▶ _WHAT YOU WILL DO_: Make an exact copy of all the records that follow, apart from the pictures.
*** Begin section ***
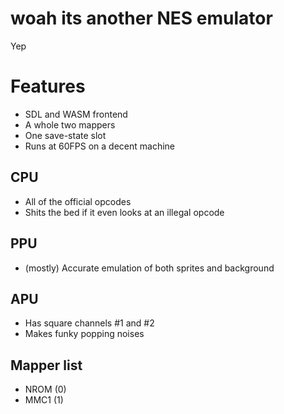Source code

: # woah its another NES emulator

Yep

# Features
* SDL and WASM frontend
* A whole two mappers
* One save-state slot
* Runs at 60FPS on a decent machine

## CPU
* All of the official opcodes
* Shits the bed if it even looks at an illegal opcode

## PPU
* (mostly) Accurate emulation of both sprites and background

## APU
* Has square channels #1 and #2
* Makes funky popping noises

## Mapper list
* NROM (0)
* MMC1 (1)

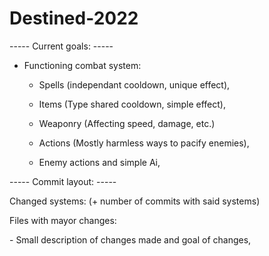 # Destined-2022

----- Current goals: -----

* Functioning combat system:
  * Spells (independant cooldown, unique effect),
  * Items (Type shared cooldown, simple effect),
  * Weaponry (Affecting speed, damage, etc.)
  * Actions (Mostly harmless ways to pacify enemies),

  * Enemy actions and simple Ai,



----- Commit layout: -----

Changed systems:    (+ number of commits with said systems)

Files with mayor changes:

 \- Small description of changes made and goal of changes,
 
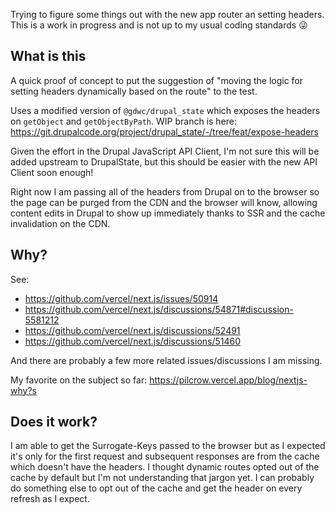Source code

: Trying to figure some things out with the new app router an setting headers. This is a work in progress and is not up to my usual coding standards 😜

## What is this

A quick proof of concept to put the suggestion of "moving the logic for setting headers dynamically based on the route" to the test.

Uses a modified version of `@gdwc/drupal_state` which exposes the headers on `getObject` and `getObjectByPath`. WIP branch is here: https://git.drupalcode.org/project/drupal_state/-/tree/feat/expose-headers

Given the effort in the Drupal JavaScript API Client, I'm not sure this will be added upstream to DrupalState, but this should be easier with the new API Client soon enough!

Right now I am passing all of the headers from Drupal on to the browser so the page can be purged from the CDN and the browser will know, allowing content edits in Drupal to show up immediately thanks to SSR and the cache invalidation on the CDN.

## Why?

See:

- https://github.com/vercel/next.js/issues/50914
- https://github.com/vercel/next.js/discussions/54871#discussion-5581212
- https://github.com/vercel/next.js/discussions/52491
- https://github.com/vercel/next.js/discussions/51460

And there are probably a few more related issues/discussions I am missing.

My favorite on the subject so far: https://pilcrow.vercel.app/blog/nextjs-why?s

## Does it work?

I am able to get the Surrogate-Keys passed to the browser but as I expected it's only for the first request and subsequent responses are from the cache which doesn't have the headers. I thought dynamic routes opted out of the cache by default but I'm not understanding that jargon yet. I can probably do something else to opt out of the cache and get the header on every refresh as I expect.
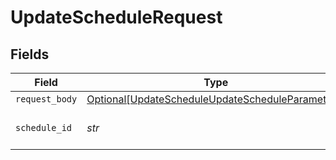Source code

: # UpdateScheduleRequest


## Fields

| Field                                                                                                                 | Type                                                                                                                  | Required                                                                                                              | Description                                                                                                           |
| --------------------------------------------------------------------------------------------------------------------- | --------------------------------------------------------------------------------------------------------------------- | --------------------------------------------------------------------------------------------------------------------- | --------------------------------------------------------------------------------------------------------------------- |
| `request_body`                                                                                                        | [Optional[UpdateScheduleUpdateScheduleParameters]](../../models/operations/updatescheduleupdatescheduleparameters.md) | :heavy_minus_sign:                                                                                                    | N/A                                                                                                                   |
| `schedule_id`                                                                                                         | *str*                                                                                                                 | :heavy_check_mark:                                                                                                    | The unique ID of the schedule.                                                                                        |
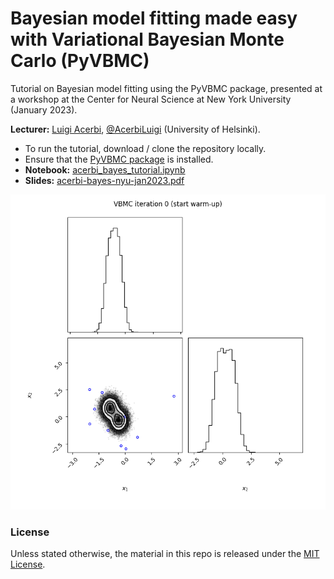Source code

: # Bayesian model fitting made easy with Variational Bayesian Monte Carlo (PyVBMC)

Tutorial on Bayesian model fitting using the PyVBMC package, presented at a workshop at the Center for Neural Science at New York University (January 2023).

**Lecturer:** [Luigi Acerbi](https://www.helsinki.fi/en/researchgroups/machine-and-human-intelligence), [@AcerbiLuigi](https://twitter.com/AcerbiLuigi) (University of Helsinki).

- To run the tutorial, download / clone the repository locally.
- Ensure that the [PyVBMC package](https://github.com/acerbilab/pyvbmc) is installed.
- **Notebook:** [acerbi_bayes_tutorial.ipynb](acerbi_bayes_tutorial.ipynb)
- **Slides:** [acerbi-bayes-nyu-jan2023.pdf](acerbi-bayes-nyu-jan2023.pdf)

![PyVBMC demo](vbmc_animation.gif)

### License

Unless stated otherwise, the material in this repo is released under the [MIT License](LICENSE).

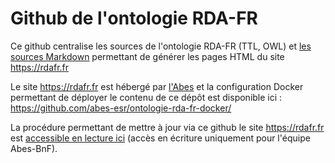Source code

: # Github de l'ontologie RDA-FR

Ce github centralise les sources de l'ontologie RDA-FR (TTL, OWL) et [les sources Markdown](./siteweb/) permettant de générer les pages HTML du site https://rdafr.fr

Le site https://rdafr.fr est hébergé par [l'Abes](https://abes.fr) et la configuration Docker permettant de déployer le contenu de ce dépôt est disponible ici : https://github.com/abes-esr/ontologie-rda-fr-docker/

La procédure permettant de mettre à jour via ce github le site https://rdafr.fr est [accessible en lecture ici](https://docs.google.com/document/d/1uoeIcUm-9nqG_PXcpNWdT0V6C3CHLqCVSY7SsjRU7vg/edit?usp=sharing) (accès en écriture uniquement pour l'équipe Abes-BnF).
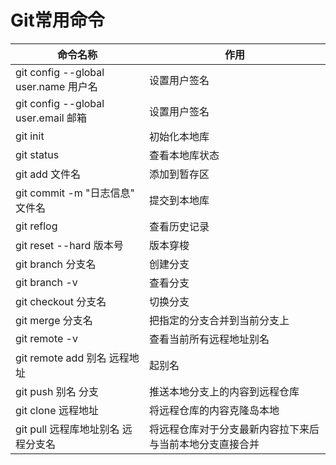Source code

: # Git常用命令

| 命令名称                             | 作用                                                     |
| ------------------------------------ | -------------------------------------------------------- |
| git config --global user.name 用户名 | 设置用户签名                                             |
| git config --global user.email 邮箱  | 设置用户签名                                             |
| git init                             | 初始化本地库                                             |
| git status                           | 查看本地库状态                                           |
| git add 文件名                       | 添加到暂存区                                             |
| git commit -m "日志信息" 文件名      | 提交到本地库                                             |
| git reflog                           | 查看历史记录                                             |
| git reset --hard 版本号              | 版本穿梭                                                 |
| git branch 分支名                    | 创建分支                                                 |
| git branch -v                        | 查看分支                                                 |
| git checkout 分支名                  | 切换分支                                                 |
| git merge 分支名                     | 把指定的分支合并到当前分支上                             |
| git remote -v                        | 查看当前所有远程地址别名                                 |
| git remote add 别名 远程地址         | 起别名                                                   |
| git push 别名 分支                   | 推送本地分支上的内容到远程仓库                           |
| git clone 远程地址                   | 将远程仓库的内容克隆岛本地                               |
| git pull 远程库地址别名 远程分支名   | 将远程仓库对于分支最新内容拉下来后与当前本地分支直接合并 |































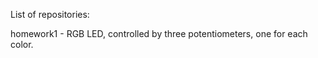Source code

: List of repositories:

homework1 - RGB LED, controlled by three potentiometers, one for each color.
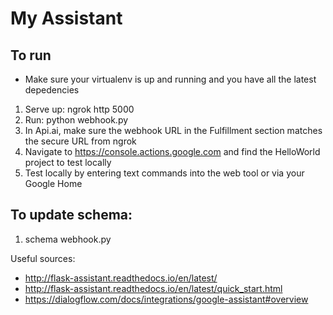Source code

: # My Assistant
## To run
* Make sure your virtualenv is up and running and you have all the latest depedencies
1. Serve up: ngrok http 5000
2. Run: python webhook.py
3. In Api.ai, make sure the webhook URL in the Fulfillment section matches the secure URL from ngrok
4. Navigate to https://console.actions.google.com and find the HelloWorld project to test locally
5. Test locally by entering text commands into the web tool or via your Google Home


## To update schema:
1. schema webhook.py

Useful sources:
- http://flask-assistant.readthedocs.io/en/latest/
- http://flask-assistant.readthedocs.io/en/latest/quick_start.html
- https://dialogflow.com/docs/integrations/google-assistant#overview
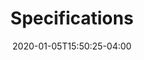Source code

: ﻿---
title: "Specifications"
date: 2020-01-05T15:50:25-04:00
headline: "Specifications"
layout: "single"
hide_sidebar: true
---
*** End section ***
▶ _TASK RESULT_:
Source code

: # woah its another NES emulator

Yep

# Features
* SDL and WASM frontend
* A whole two mappers
* One save-state slot
* Runs at 60FPS on a decent machine

## CPU
* All of the official opcodes
* Shits the bed if it even looks at an illegal opcode

## PPU
* (mostly) Accurate emulation of both sprites and background

## APU
* Has square channels #1 and #2
* Makes funky popping noises

## Mapper list
* NROM (0)
* MMC1 (1)

 # Destined-2022

----- Current goals: -----

* Functioning combat system:
  * Spells (independant cooldown, unique effect),
  * Items (Type shared cooldown, simple effect),
  * Weaponry (Affecting speed, damage, etc.)
  * Actions (Mostly harmless ways to pacify enemies),

  * Enemy actions and simple Ai,



----- Commit layout: -----

Changed systems:    (+ number of commits with said systems)

Files with mayor changes:

 \- Small description of changes made and goal of changes,
 
Source code

: Trying to figure some things out with the new app router an setting headers. This is a work in progress and is not up to my usual coding standards 😜

## What is this

A quick proof of concept to put the suggestion of "moving the logic for setting headers dynamically based on the route" to the test.

Uses a modified version of `@gdwc/drupal_state` which exposes the headers on `getObject` and `getObjectByPath`. WIP branch is here: https://git.drupalcode.org/project/drupal_state/-/tree/feat/expose-headers

Given the effort in the Drupal JavaScript API Client, I'm not sure this will be added upstream to DrupalState, but this should be easier with the new API Client soon enough!

Right now I am passing all of the headers from Drupal on to the browser so the page can be purged from the CDN and the browser will know, allowing content edits in Drupal to show up immediately thanks to SSR and the cache invalidation on the CDN.

## Why?

See:

- https://github.com/vercel/next.js/issues/50914
- https://github.com/vercel/next.js/discussions/54871#discussion-5581212
- https://github.com/vercel/next.js/discussions/52491
- https://github.com/vercel/next.js/discussions/51460

And there are probably a few more related issues/discussions I am missing.

My favorite on the subject so far: https://pilcrow.vercel.app/blog/nextjs-why?s

## Does it work?

I am able to get the Surrogate-Keys passed to the browser but as I expected it's only for the first request and subsequent responses are from the cache which doesn't have the headers. I thought dynamic routes opted out of the cache by default but I'm not understanding that jargon yet. I can probably do something else to opt out of the cache and get the header on every refresh as I expect.
Source code

: # UpdateScheduleRequest


## Fields

| Field                                                                                                                 | Type                                                                                                                  | Required                                                                                                              | Description                                                                                                           |
| --------------------------------------------------------------------------------------------------------------------- | --------------------------------------------------------------------------------------------------------------------- | --------------------------------------------------------------------------------------------------------------------- | --------------------------------------------------------------------------------------------------------------------- |
| `request_body`                                                                                                        | [Optional[UpdateScheduleUpdateScheduleParameters]](../../models/operations/updatescheduleupdatescheduleparameters.md) | :heavy_minus_sign:                                                                                                    | N/A                                                                                                                   |
| `schedule_id`                                                                                                         | *str*                                                                                                                 | :heavy_check_mark:                                                                                                    | The unique ID of the schedule.                                                                                        |
Source code

: # Bayesian model fitting made easy with Variational Bayesian Monte Carlo (PyVBMC)

Tutorial on Bayesian model fitting using the PyVBMC package, presented at a workshop at the Center for Neural Science at New York University (January 2023).

**Lecturer:** [Luigi Acerbi](https://www.helsinki.fi/en/researchgroups/machine-and-human-intelligence), [@AcerbiLuigi](https://twitter.com/AcerbiLuigi) (University of Helsinki).

- To run the tutorial, download / clone the repository locally.
- Ensure that the [PyVBMC package](https://github.com/acerbilab/pyvbmc) is installed.
- **Notebook:** [acerbi_bayes_tutorial.ipynb](acerbi_bayes_tutorial.ipynb)
- **Slides:** [acerbi-bayes-nyu-jan2023.pdf](acerbi-bayes-nyu-jan2023.pdf)

![PyVBMC demo](vbmc_animation.gif)

### License

Unless stated otherwise, the material in this repo is released under the [MIT License](LICENSE).

Source code

: # Github de l'ontologie RDA-FR

Ce github centralise les sources de l'ontologie RDA-FR (TTL, OWL) et [les sources Markdown](./siteweb/) permettant de générer les pages HTML du site https://rdafr.fr

Le site https://rdafr.fr est hébergé par [l'Abes](https://abes.fr) et la configuration Docker permettant de déployer le contenu de ce dépôt est disponible ici : https://github.com/abes-esr/ontologie-rda-fr-docker/

La procédure permettant de mettre à jour via ce github le site https://rdafr.fr est [accessible en lecture ici](https://docs.google.com/document/d/1uoeIcUm-9nqG_PXcpNWdT0V6C3CHLqCVSY7SsjRU7vg/edit?usp=sharing) (accès en écriture uniquement pour l'équipe Abes-BnF).
Source code

: # Git常用命令

| 命令名称                             | 作用                                                     |
| ------------------------------------ | -------------------------------------------------------- |
| git config --global user.name 用户名 | 设置用户签名                                             |
| git config --global user.email 邮箱  | 设置用户签名                                             |
| git init                             | 初始化本地库                                             |
| git status                           | 查看本地库状态                                           |
| git add 文件名                       | 添加到暂存区                                             |
| git commit -m "日志信息" 文件名      | 提交到本地库                                             |
| git reflog                           | 查看历史记录                                             |
| git reset --hard 版本号              | 版本穿梭                                                 |
| git branch 分支名                    | 创建分支                                                 |
| git branch -v                        | 查看分支                                                 |
| git checkout 分支名                  | 切换分支                                                 |
| git merge 分支名                     | 把指定的分支合并到当前分支上                             |
| git remote -v                        | 查看当前所有远程地址别名                                 |
| git remote add 别名 远程地址         | 起别名                                                   |
| git push 别名 分支                   | 推送本地分支上的内容到远程仓库                           |
| git clone 远程地址                   | 将远程仓库的内容克隆岛本地                               |
| git pull 远程库地址别名 远程分支名   | 将远程仓库对于分支最新内容拉下来后与当前本地分支直接合并 |































Source code

: List of repositories:

homework1 - RGB LED, controlled by three potentiometers, one for each color.
Source code

: # My Assistant
## To run
* Make sure your virtualenv is up and running and you have all the latest depedencies
1. Serve up: ngrok http 5000
2. Run: python webhook.py
3. In Api.ai, make sure the webhook URL in the Fulfillment section matches the secure URL from ngrok
4. Navigate to https://console.actions.google.com and find the HelloWorld project to test locally
5. Test locally by entering text commands into the web tool or via your Google Home


## To update schema:
1. schema webhook.py

Useful sources:
- http://flask-assistant.readthedocs.io/en/latest/
- http://flask-assistant.readthedocs.io/en/latest/quick_start.html
- https://dialogflow.com/docs/integrations/google-assistant#overview
Source code

: ﻿---
title: "Specifications"
date: 2020-01-05T15:50:25-04:00
headline: "Specifications"
layout: "single"
hide_sidebar: true
---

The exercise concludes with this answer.